* TASK STATEMENT:
Using the listing below, please print exactly the lines from the one with "a hidden state." through the one with "8. In cmd, change". Leave out every picture.

* DATA SHOWN:
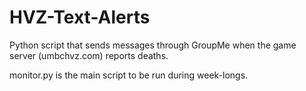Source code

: # HVZ-Text-Alerts
Python script that sends messages through GroupMe when the game server (umbchvz.com) reports deaths.

monitor.py is the main script to be run during week-longs.
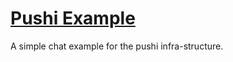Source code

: # [Pushi Example](http://pushi-example.hive.pt)

A simple chat example for the pushi infra-structure.
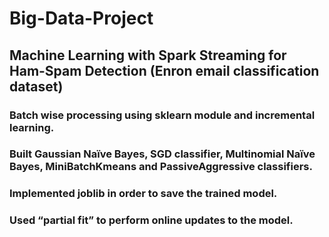 # Big-Data-Project
## Machine Learning with Spark Streaming for Ham-Spam Detection (Enron email classification dataset)

### Batch wise processing using sklearn module and incremental learning.
### Built Gaussian Naïve Bayes, SGD classifier, Multinomial Naïve Bayes, MiniBatchKmeans and PassiveAggressive classifiers.
### Implemented joblib in order to save the trained model.
### Used “partial fit” to perform online updates to the model.
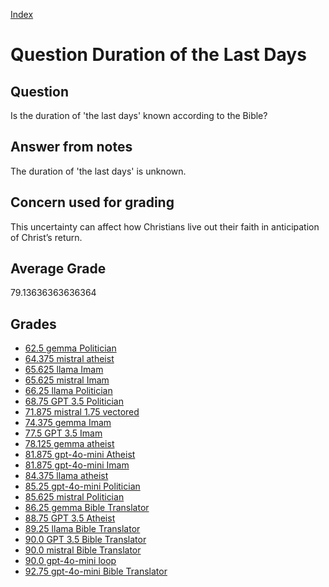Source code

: 
[Index](../../index.md)
# Question Duration of the Last Days
## Question
Is the duration of 'the last days' known according to the Bible?

## Answer from notes
The duration of 'the last days' is unknown.

## Concern used for grading
This uncertainty can affect how Christians live out their faith in anticipation of Christ’s return.

## Average Grade
79.13636363636364

## Grades
 * [62.5 gemma Politician](../answers/gemma_Politician/Duration_of_the_Last_Days.md)
 * [64.375 mistral atheist](../answers/mistral_atheist/Duration_of_the_Last_Days.md)
 * [65.625 llama Imam](../answers/llama_Imam/Duration_of_the_Last_Days.md)
 * [65.625 mistral Imam](../answers/mistral_Imam/Duration_of_the_Last_Days.md)
 * [66.25 llama Politician](../answers/llama_Politician/Duration_of_the_Last_Days.md)
 * [68.75 GPT 3.5 Politician](../answers/GPT_3.5_Politician/Duration_of_the_Last_Days.md)
 * [71.875 mistral 1.75 vectored](../answers/mistral_1.75_vectored/Duration_of_the_Last_Days.md)
 * [74.375 gemma Imam](../answers/gemma_Imam/Duration_of_the_Last_Days.md)
 * [77.5 GPT 3.5 Imam](../answers/GPT_3.5_Imam/Duration_of_the_Last_Days.md)
 * [78.125 gemma atheist](../answers/gemma_atheist/Duration_of_the_Last_Days.md)
 * [81.875 gpt-4o-mini Atheist](../answers/gpt-4o-mini_Atheist/Duration_of_the_Last_Days.md)
 * [81.875 gpt-4o-mini Imam](../answers/gpt-4o-mini_Imam/Duration_of_the_Last_Days.md)
 * [84.375 llama atheist](../answers/llama_atheist/Duration_of_the_Last_Days.md)
 * [85.25 gpt-4o-mini Politician](../answers/gpt-4o-mini_Politician/Duration_of_the_Last_Days.md)
 * [85.625 mistral Politician](../answers/mistral_Politician/Duration_of_the_Last_Days.md)
 * [86.25 gemma Bible Translator](../answers/gemma_Bible_Translator/Duration_of_the_Last_Days.md)
 * [88.75 GPT 3.5 Atheist](../answers/GPT_3.5_Atheist/Duration_of_the_Last_Days.md)
 * [89.25 llama Bible Translator](../answers/llama_Bible_Translator/Duration_of_the_Last_Days.md)
 * [90.0 GPT 3.5 Bible Translator](../answers/GPT_3.5_Bible_Translator/Duration_of_the_Last_Days.md)
 * [90.0 mistral Bible Translator](../answers/mistral_Bible_Translator/Duration_of_the_Last_Days.md)
 * [90.0 gpt-4o-mini loop](../answers/gpt-4o-mini_loop/Duration_of_the_Last_Days.md)
 * [92.75 gpt-4o-mini Bible Translator](../answers/gpt-4o-mini_Bible_Translator/Duration_of_the_Last_Days.md)
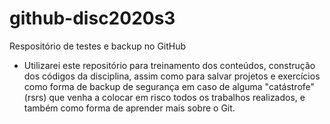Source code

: # github-disc2020s3
Respositório de testes e backup no GitHub

- Utilizarei este repositório para treinamento dos conteúdos, construção dos 
  códigos da disciplina, assim como para salvar projetos e exercícios como
  forma de backup de segurança em caso de alguma "catástrofe" (rsrs) que venha
  a colocar em risco todos os trabalhos realizados, e também como forma de 
  aprender mais sobre o Git.
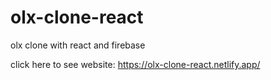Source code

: # olx-clone-react
olx clone with react and firebase


click here to see website:
https://olx-clone-react.netlify.app/
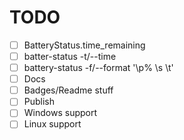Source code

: # TODO

  - [ ] BatteryStatus.time_remaining
  - [ ] batter-status -t/--time
  - [ ] battery-status -f/--format '\p% \s \t'
  - [ ] Docs
  - [ ] Badges/Readme stuff
  - [ ] Publish
  - [ ] Windows support
  - [ ] Linux support
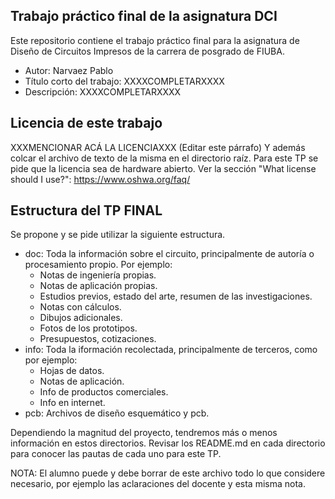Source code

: ## Trabajo práctico final de la asignatura DCI ##
Este repositorio contiene el trabajo práctico final para la asignatura de Diseño de Circuitos Impresos de la carrera de posgrado de FIUBA.

* Autor: Narvaez Pablo
* Título corto del trabajo:  XXXXCOMPLETARXXXX
* Descripción:  XXXXCOMPLETARXXXX


## Licencia de este trabajo ##
XXXMENCIONAR ACÁ LA LICENCIAXXX (Editar este párrafo) 
Y además colcar el archivo de texto de la misma en el directorio raíz.
Para este TP se pide que la licencia sea de hardware abierto.
Ver la sección "What license should I use?": https://www.oshwa.org/faq/

## Estructura del TP FINAL ##

Se propone y se pide utilizar la siguiente estructura.

* doc: Toda la información sobre el circuito, principalmente de autoría o procesamiento propio. Por ejemplo:
  * Notas de ingeniería propias.
  * Notas de aplicación propias.
  * Estudios previos, estado del arte, resumen de las investigaciones.
  * Notas con cálculos.
  * Dibujos adicionales.
  * Fotos de los prototipos.
  * Presupuestos, cotizaciones.
* info: Toda la iformación recolectada, principalmente de terceros, como por ejemplo:
  * Hojas de datos.
  * Notas de aplicación.
  * Info de productos comerciales.
  * Info en internet.
* pcb: Archivos de diseño esquemático y pcb.

Dependiendo la magnitud del proyecto, tendremos más o menos información en estos directorios. 
Revisar los README.md en cada directorio para conocer las pautas de cada uno para este TP.

NOTA: El alumno puede y debe borrar de este archivo todo lo que considere necesario, por ejemplo las aclaraciones del docente y esta misma nota.


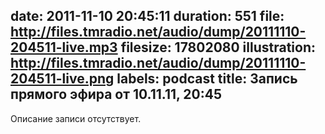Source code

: date: 2011-11-10 20:45:11
duration: 551
file: http://files.tmradio.net/audio/dump/20111110-204511-live.mp3
filesize: 17802080
illustration: http://files.tmradio.net/audio/dump/20111110-204511-live.png
labels: podcast
title: Запись прямого эфира от 10.11.11, 20:45
---
Описание записи отсутствует.
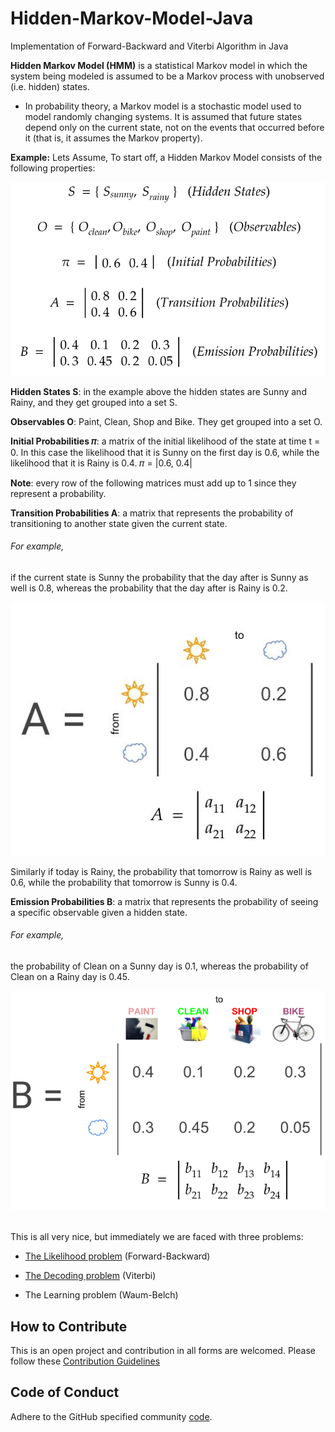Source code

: # Hidden-Markov-Model-Java
Implementation of Forward-Backward and Viterbi Algorithm in Java

**Hidden Markov Model (HMM)** is a statistical Markov model in which the system being modeled is assumed to be a Markov process with unobserved (i.e. hidden) states.

* In probability theory, a Markov model is a stochastic model used to model randomly changing systems. It is assumed that future states depend only on the current state, not on the events that occurred before it (that is, it assumes the Markov property).

**Example:** Lets Assume,
To start off, a Hidden Markov Model consists of the following properties:

![States photo](images/5.png)


**Hidden States S**: in the example above the hidden states are Sunny and Rainy, and they get grouped into a set S.

**Observables O**: Paint, Clean, Shop and Bike. They get grouped into a set O.

**Initial Probabilities 𝜋**: a matrix of the initial likelihood of the state at time t = 0. In this case the likelihood that it is Sunny on the first day is 0.6, while the likelihood that it is Rainy is 0.4.
𝜋 = |0.6, 0.4|

**Note**: every row of the following matrices must add up to 1 since they represent a probability.

**Transition Probabilities A**: a matrix that represents the probability of transitioning to another state given the current state.

###### For example,
if the current state is Sunny the probability that the day after is Sunny as well is 0.8, whereas the probability that the day after is Rainy is 0.2.

![Transition probability](images/1.jpeg)

Similarly if today is Rainy, the probability that tomorrow is Rainy as well is 0.6, while the probability that tomorrow is Sunny is 0.4.

**Emission Probabilities B**: a matrix that represents the probability of seeing a specific observable given a hidden state. 
###### For example,
the probability of Clean on a Sunny day is 0.1, whereas the probability of Clean on a Rainy day is 0.45.

![Emission Probability](images/2.png)

<br>
This is all very nice, but immediately we are faced with three problems:

* [The Likelihood problem](Likelihood%20Problem/Forward.java) (Forward-Backward)

* [The Decoding problem](Decoding%20Problem/Viterbi.java) (Viterbi)

* The Learning problem (Waum-Belch)


## How to Contribute

This is an open project and contribution in all forms are welcomed.
Please follow these [Contribution Guidelines](CONTRIBUTING.md)

## Code of Conduct

Adhere to the GitHub specified community [code](CODE_OF_CONDUCT.md).
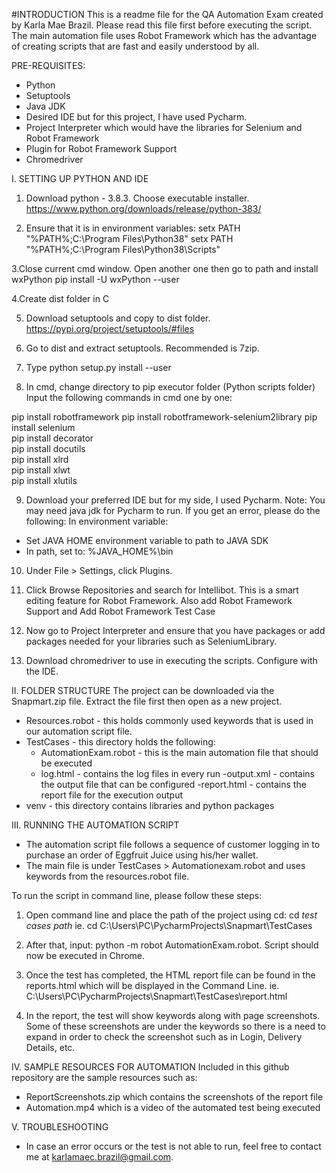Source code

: #INTRODUCTION
This is a readme file for the QA Automation Exam created by Karla Mae Brazil. Please read this file first before executing the script.
The main automation file uses Robot Framework which has the advantage of creating scripts that are fast and easily understood by all.

PRE-REQUISITES:
- Python 
- Setuptools
- Java JDK
- Desired IDE but for this project, I have used Pycharm.
- Project Interpreter which would have the libraries for Selenium and Robot Framework
- Plugin for Robot Framework Support
- Chromedriver


I. SETTING UP PYTHON AND IDE 
1. Download python - 3.8.3. Choose executable installer.
https://www.python.org/downloads/release/python-383/

2. Ensure that it is in environment variables:
setx PATH "%PATH%;C:\Program Files\Python38"
setx PATH "%PATH%;C:\Program Files\Python38\Scripts"

3.Close current cmd window. Open another one then go to path and install wxPython
pip install -U wxPython --user

4.Create dist folder in C

5. Download setuptools and copy to dist folder.
https://pypi.org/project/setuptools/#files

6. Go to dist and extract setuptools. Recommended is 7zip.

7. Type python setup.py install --user

8. In cmd, change directory to pip executor folder (Python scripts folder)
Input the following commands in cmd one by one:

pip install robotframework
pip install robotframework-selenium2library
pip install selenium  
pip install decorator  
pip install docutils  
pip install xlrd  
pip install xlwt  
pip install xlutils

9. Download your preferred IDE but for my side, I used Pycharm.
Note: You may need java jdk for Pycharm to run. If you get an error, please do the following:
In environment variable:
- Set JAVA HOME environment variable to path to JAVA SDK
- In path, set to: %JAVA_HOME%\bin

10. Under File > Settings, click Plugins.

11. Click Browse Repositories and search for Intellibot. This is a smart editing feature for Robot Framework. Also add Robot Framework Support and Add Robot Framework Test Case

12. Now go to Project Interpreter and ensure that you have packages or add packages needed for your libraries such as SeleniumLibrary.

13. Download chromedriver to use in executing the scripts. Configure with the IDE.

II. FOLDER STRUCTURE
The project can be downloaded via the Snapmart.zip file. Extract the file first then open as a new project.
- Resources.robot - this holds commonly used keywords that is used in our automation script file.
- TestCases - this directory holds the following:
  - AutomationExam.robot - this is the main automation file that should be executed
  - log.html - contains the log files in every run
  -output.xml - contains the output file that can be configured
  -report.html - contains the report file for the execution output
- venv - this directory contains libraries and python packages
  
III. RUNNING THE AUTOMATION SCRIPT
- The automation script file follows a sequence of customer logging in to purchase an order of Eggfruit Juice using his/her wallet.
- The main file is under TestCases > Automationexam.robot and uses keywords from the resources.robot file.

To run the script in command line, please follow these steps:
1. Open command line and place the path of the project using cd: cd *test cases path*
ie. cd C:\Users\PC\PycharmProjects\Snapmart\TestCases

2. After that, input: python -m robot AutomationExam.robot. Script should now be executed in Chrome.

3. Once the test has completed, the HTML report file can be found in the reports.html which will be displayed in the Command Line.
ie. C:\Users\PC\PycharmProjects\Snapmart\TestCases\report.html

4. In the report, the test will show keywords along with page screenshots. Some of these screenshots are under the keywords so there is a need to expand in order to check the screenshot such as in Login, Delivery Details, etc.

IV. SAMPLE RESOURCES FOR AUTOMATION 
Included in this github repository are the sample resources such as:
- ReportScreenshots.zip which contains the screenshots of the report file
- Automation.mp4 which is a video of the automated test being executed

V. TROUBLESHOOTING
- In case an error occurs or the test is not able to run, feel free to contact me at karlamaec.brazil@gmail.com.
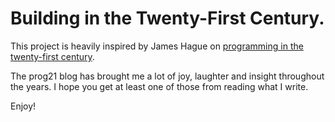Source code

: # Building in the Twenty-First Century.

This project is heavily inspired by James Hague on [programming in the twenty-first century][0].  

The prog21 blog has brought me a lot of joy, laughter and insight throughout the years. I hope you get at least one of those from reading what I write. 

Enjoy!

[0]: https://prog21.dadgum.com/
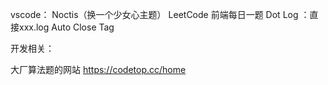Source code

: vscode：
Noctis（换一个少女心主题）
LeetCode
前端每日一题
Dot Log ：直接xxx.log
Auto Close Tag

开发相关：


大厂算法题的网站 https://codetop.cc/home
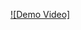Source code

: [![Demo Video]]({https://drive.google.com/file/d/18czZ56Tt0lKCgxxS3hH71YgLJtUKOLMn/view?usp=sharing} "Demo video")
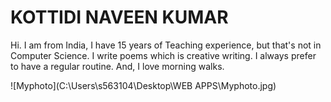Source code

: # KOTTIDI NAVEEN KUMAR
Hi.  I am from India, I have 15 years of Teaching experience,
but that's not in Computer Science. I write poems which is
creative writing.  I always prefer to have a regular routine.
And, I love morning walks.

![Myphoto](C:\Users\s563104\Desktop\WEB APPS\Myphoto.jpg)

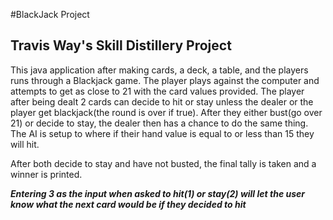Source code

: #BlackJack Project
## Travis Way's Skill Distillery Project

This java application after making cards, a deck, a table, and the players runs through a Blackjack game.  The player plays against the computer and attempts to get as close to 21 with the card values provided.  The player after being dealt 2 cards can decide to hit or stay unless the dealer or the player get blackjack(the round is over if true).  After they either bust(go over 21) or decide to stay, the dealer then has a chance to do the same thing. The AI is setup to where if their hand value is equal to or less than 15 they will hit.  

After both decide to stay and have not busted, the final tally is taken and a winner is printed.

***Entering 3 as the input when asked to hit(1) or stay(2) will let the user know what the next card would be if they decided to hit***
 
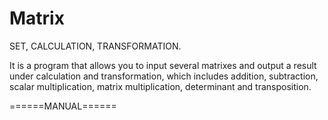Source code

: # Matrix
SET, CALCULATION, TRANSFORMATION.

It is a program that allows you to input several matrixes and output a result under calculation and transformation,
which includes addition, subtraction, scalar multiplication, matrix multiplication, determinant and transposition.

======MANUAL======
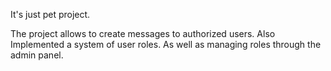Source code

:It's just pet project.

The project allows to create messages to authorized users. Also Implemented a system of user roles. As well as managing roles through the admin panel.
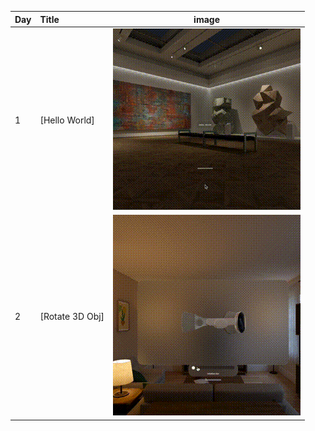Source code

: | Day | Title | image |
|:--|:--|:--:|
| 1 | [Hello World] | <img width="300" alt="" src="img/a.gif"> |
| 2 | [Rotate 3D Obj]| <img width="300" alt="" src="img/b.gif"> |
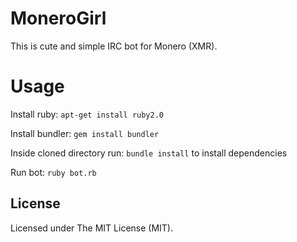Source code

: MoneroGirl
==========

This is cute and simple IRC bot for Monero (XMR).

Usage
=====

Install ruby: `apt-get install ruby2.0`

Install bundler: `gem install bundler`

Inside cloned directory run: `bundle install` to install dependencies

Run bot: `ruby bot.rb`

License
-------

Licensed under The MIT License (MIT).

* SOLUTION:
**Emission Probabilities B**: a matrix that represents the probability of seeing a specific observable given a hidden state. 
###### For example,
the probability of Clean on a Sunny day is 0.1, whereas the probability of Clean on a Rainy day is 0.45.

![Emission Probability](images/2.png)

<br>
This is all very nice, but immediately we are faced with three problems:

* [The Likelihood problem](Likelihood%20Problem/Forward.java) (Forward-Backward)

* [The Decoding problem](Decoding%20Problem/Viterbi.java) (Viterbi)

* The Learning problem (Waum-Belch)


## How to Contribute

This is an open project and contribution in all forms are welcomed.
Please follow these [Contribution Guidelines](CONTRIBUTING.md)

## Code of Conduct

Adhere to the GitHub specified community [code](CODE_OF_CONDUCT.md).
Source code

: #INTRODUCTION
This is a readme file for the QA Automation Exam created by Karla Mae Brazil. Please read this file first before executing the script.
The main automation file uses Robot Framework which has the advantage of creating scripts that are fast and easily understood by all.

PRE-REQUISITES:
- Python 
- Setuptools
- Java JDK
- Desired IDE but for this project, I have used Pycharm.
- Project Interpreter which would have the libraries for Selenium and Robot Framework
- Plugin for Robot Framework Support
- Chromedriver


I. SETTING UP PYTHON AND IDE 
1. Download python - 3.8.3. Choose executable installer.
https://www.python.org/downloads/release/python-383/

2. Ensure that it is in environment variables:
setx PATH "%PATH%;C:\Program Files\Python38"
setx PATH "%PATH%;C:\Program Files\Python38\Scripts"

3.Close current cmd window. Open another one then go to path and install wxPython
pip install -U wxPython --user

4.Create dist folder in C

5. Download setuptools and copy to dist folder.
https://pypi.org/project/setuptools/#files

6. Go to dist and extract setuptools. Recommended is 7zip.

7. Type python setup.py install --user

8. In cmd, change directory to pip executor folder (Python scripts folder)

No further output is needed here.